> Task brief
Each line from the one containing "Salomón fue informado" through the last line of the data below is to be written out verbatim, and nothing more.
*** Opening of Information ***
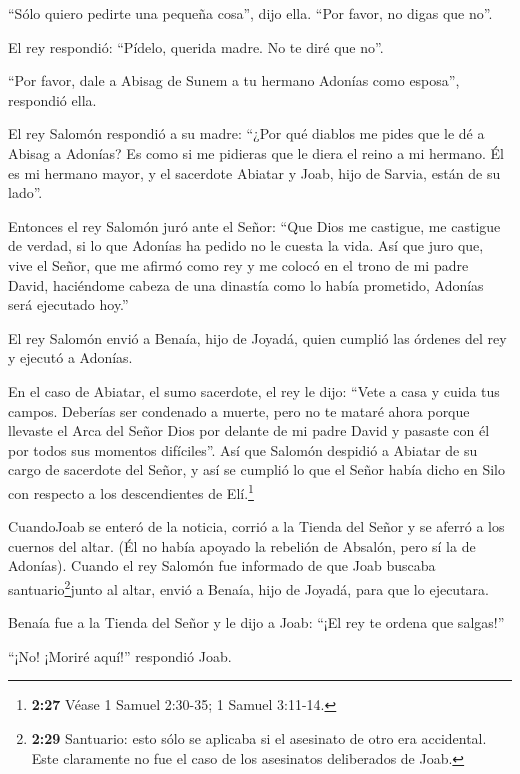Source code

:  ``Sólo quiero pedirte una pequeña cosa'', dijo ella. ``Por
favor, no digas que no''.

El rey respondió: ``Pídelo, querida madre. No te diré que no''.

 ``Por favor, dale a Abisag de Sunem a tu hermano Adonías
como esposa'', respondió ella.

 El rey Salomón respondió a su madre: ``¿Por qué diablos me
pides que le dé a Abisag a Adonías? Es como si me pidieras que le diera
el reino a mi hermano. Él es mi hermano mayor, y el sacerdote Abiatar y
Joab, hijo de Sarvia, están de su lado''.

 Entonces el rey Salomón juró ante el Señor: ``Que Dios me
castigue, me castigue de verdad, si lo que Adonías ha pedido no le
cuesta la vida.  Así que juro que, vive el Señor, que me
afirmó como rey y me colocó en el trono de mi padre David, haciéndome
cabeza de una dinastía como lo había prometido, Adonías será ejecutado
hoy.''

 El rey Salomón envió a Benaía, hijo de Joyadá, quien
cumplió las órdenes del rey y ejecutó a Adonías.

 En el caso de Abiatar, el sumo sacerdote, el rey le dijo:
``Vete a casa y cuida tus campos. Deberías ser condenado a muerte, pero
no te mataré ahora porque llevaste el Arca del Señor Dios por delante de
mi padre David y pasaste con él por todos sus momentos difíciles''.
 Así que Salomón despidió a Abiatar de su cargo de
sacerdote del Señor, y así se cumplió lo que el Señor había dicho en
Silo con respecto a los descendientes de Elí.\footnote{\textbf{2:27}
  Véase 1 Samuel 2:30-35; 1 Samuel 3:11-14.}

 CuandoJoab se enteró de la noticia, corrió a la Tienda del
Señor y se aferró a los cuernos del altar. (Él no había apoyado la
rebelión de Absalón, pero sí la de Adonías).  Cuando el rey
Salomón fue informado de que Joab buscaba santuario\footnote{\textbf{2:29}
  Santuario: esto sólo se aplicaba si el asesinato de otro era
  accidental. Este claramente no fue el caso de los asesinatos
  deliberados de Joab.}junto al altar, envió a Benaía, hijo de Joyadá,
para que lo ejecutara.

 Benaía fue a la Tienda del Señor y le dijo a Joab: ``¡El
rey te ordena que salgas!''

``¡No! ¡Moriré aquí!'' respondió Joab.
*** Close of Information ***
> Expected output
Salomón fue informado de que Joab buscaba santuario\footnote{\textbf{2:29}
  Santuario: esto sólo se aplicaba si el asesinato de otro era
  accidental. Este claramente no fue el caso de los asesinatos
  deliberados de Joab.}junto al altar, envió a Benaía, hijo de Joyadá,
para que lo ejecutara.

 Benaía fue a la Tienda del Señor y le dijo a Joab: ``¡El
rey te ordena que salgas!''

``¡No! ¡Moriré aquí!'' respondió Joab.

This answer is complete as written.